As a brief aside, the Irish State owns a sizeable part of the Irish Banking system, and by extension, the total Irish homeloan book.  So, has the Government a conflict of interest between seeing Banks maximising profits to make them appear more attractive and help the Irish State get the maximum price when selling them (or calling for dividends as a shareholder), versus seeing the consumer treated fairly ?  I think the answer is a very short YES and the Regulator knows this only too well, but seems happy to play along.  Simply put, it's screw the individual customers in the hopes of doing right by the State in the longer term.


----------



## NoRegretsCoyote (23 Mar 2019)

MrEarl said:


> Hello,
> 
> I think our Regulator messed up, when permitting historic lenders to exit the marketplace, or allowing loan books to be sold to non lending institutions.
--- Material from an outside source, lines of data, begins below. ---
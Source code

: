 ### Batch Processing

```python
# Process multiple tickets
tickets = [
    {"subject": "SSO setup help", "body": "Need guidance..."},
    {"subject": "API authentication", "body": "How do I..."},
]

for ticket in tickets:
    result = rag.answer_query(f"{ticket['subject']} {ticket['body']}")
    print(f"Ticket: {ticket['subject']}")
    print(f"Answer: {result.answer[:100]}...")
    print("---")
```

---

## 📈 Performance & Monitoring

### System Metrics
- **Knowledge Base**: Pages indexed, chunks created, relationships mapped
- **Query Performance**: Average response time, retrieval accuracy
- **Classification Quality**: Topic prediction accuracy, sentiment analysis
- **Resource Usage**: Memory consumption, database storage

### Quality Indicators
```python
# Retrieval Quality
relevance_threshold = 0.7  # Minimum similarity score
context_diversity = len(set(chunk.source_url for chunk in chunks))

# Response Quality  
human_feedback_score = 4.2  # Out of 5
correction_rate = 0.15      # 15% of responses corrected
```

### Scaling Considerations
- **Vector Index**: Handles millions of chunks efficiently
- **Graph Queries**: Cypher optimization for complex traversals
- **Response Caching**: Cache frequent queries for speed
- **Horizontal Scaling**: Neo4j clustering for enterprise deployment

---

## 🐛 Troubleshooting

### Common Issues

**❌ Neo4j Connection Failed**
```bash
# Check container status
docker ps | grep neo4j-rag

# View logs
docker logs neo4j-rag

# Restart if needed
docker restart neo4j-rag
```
This is nonsense. You cannot compel a company to offer a product in a competitive marketplace.

Anyway, if banks realised they could never enter the Irish market, they would never enter in the first place either.


----------



## Brendan Burgess (24 Mar 2019)

MrEarl said:


> I think our Regulator messed up, when permitting historic lenders to exit the marketplace



Hi Mr Earl

I presume you have worded this incorrectly?  Or do you really mean that once a lender enters the market, they must be forced to remain here forever? 



Brendan


----------



## MrEarl (24 Mar 2019)

Hello Mr. Burgess,

No, I don't think I did word the post incorrectly.

I am not saying that a Bank who enters the Irish market must remain here forever, that would discourage any future competitor from coming in, and be the wrong move.

I expect the Regulator to ensure that consumers are protected.  I do not believe that the Regulator did enough to protect the customers of Banks that have since left the Irish market, and continues to fail those customers.

Customers of former Banks who hold performing Trackers are now in a position where they lose their Tracker immediately, if they need to get a top up loan for something.  That loss is not due to the customer having failed to abide by the terms of their loan agreement etc., but simply because they are forced to surrender their existing Tracker mortgage immediately, in return for being able to take out a new additional debt secured on their property.  That's a financial penalty wrongly being imposed on the customer, in my view.

A Tracker customer of an existing Irish lender does not lose the entire benefit of their Tracker, in return for getting their new top up loan from that same lender, to the best of my knowledge, do they ?

If a Bank elects to leave the market, then sufficient provision should be put in place and enforced by the Regulator, to ensure that customers of that exiting Bank are not disadvantaged.

There's a fairly simple solution here btw....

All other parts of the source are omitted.